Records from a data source
——————

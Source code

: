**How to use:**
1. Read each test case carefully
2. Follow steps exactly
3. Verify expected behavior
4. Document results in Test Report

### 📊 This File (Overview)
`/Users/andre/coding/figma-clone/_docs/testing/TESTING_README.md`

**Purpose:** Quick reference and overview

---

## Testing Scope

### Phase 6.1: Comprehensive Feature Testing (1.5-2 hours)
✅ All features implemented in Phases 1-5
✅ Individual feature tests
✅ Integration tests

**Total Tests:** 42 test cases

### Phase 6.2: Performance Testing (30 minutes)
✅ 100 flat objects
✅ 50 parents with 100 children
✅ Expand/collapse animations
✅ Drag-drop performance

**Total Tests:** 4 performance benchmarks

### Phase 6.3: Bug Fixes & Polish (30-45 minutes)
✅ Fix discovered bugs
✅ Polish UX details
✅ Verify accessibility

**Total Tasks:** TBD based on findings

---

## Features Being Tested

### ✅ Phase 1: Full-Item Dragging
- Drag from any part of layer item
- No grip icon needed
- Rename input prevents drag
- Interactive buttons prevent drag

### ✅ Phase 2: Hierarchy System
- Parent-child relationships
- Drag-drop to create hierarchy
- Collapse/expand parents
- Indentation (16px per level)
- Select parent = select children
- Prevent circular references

——————

▶ **Description of the task**
All entries are to be output exactly as they stand.

▶ **Response below**
Source code

:**How to use:**
1. Read each test case carefully
2. Follow steps exactly
3. Verify expected behavior
4. Document results in Test Report

### 📊 This File (Overview)
`/Users/andre/coding/figma-clone/_docs/testing/TESTING_README.md`

**Purpose:** Quick reference and overview

---

## Testing Scope

### Phase 6.1: Comprehensive Feature Testing (1.5-2 hours)
✅ All features implemented in Phases 1-5
✅ Individual feature tests
✅ Integration tests

**Total Tests:** 42 test cases

### Phase 6.2: Performance Testing (30 minutes)
✅ 100 flat objects
✅ 50 parents with 100 children
✅ Expand/collapse animations
✅ Drag-drop performance

**Total Tests:** 4 performance benchmarks

### Phase 6.3: Bug Fixes & Polish (30-45 minutes)
✅ Fix discovered bugs
✅ Polish UX details
✅ Verify accessibility

**Total Tasks:** TBD based on findings

---

## Features Being Tested

### ✅ Phase 1: Full-Item Dragging
- Drag from any part of layer item
- No grip icon needed
- Rename input prevents drag
- Interactive buttons prevent drag

### ✅ Phase 2: Hierarchy System
- Parent-child relationships
- Drag-drop to create hierarchy
- Collapse/expand parents
- Indentation (16px per level)
- Select parent = select children
- Prevent circular references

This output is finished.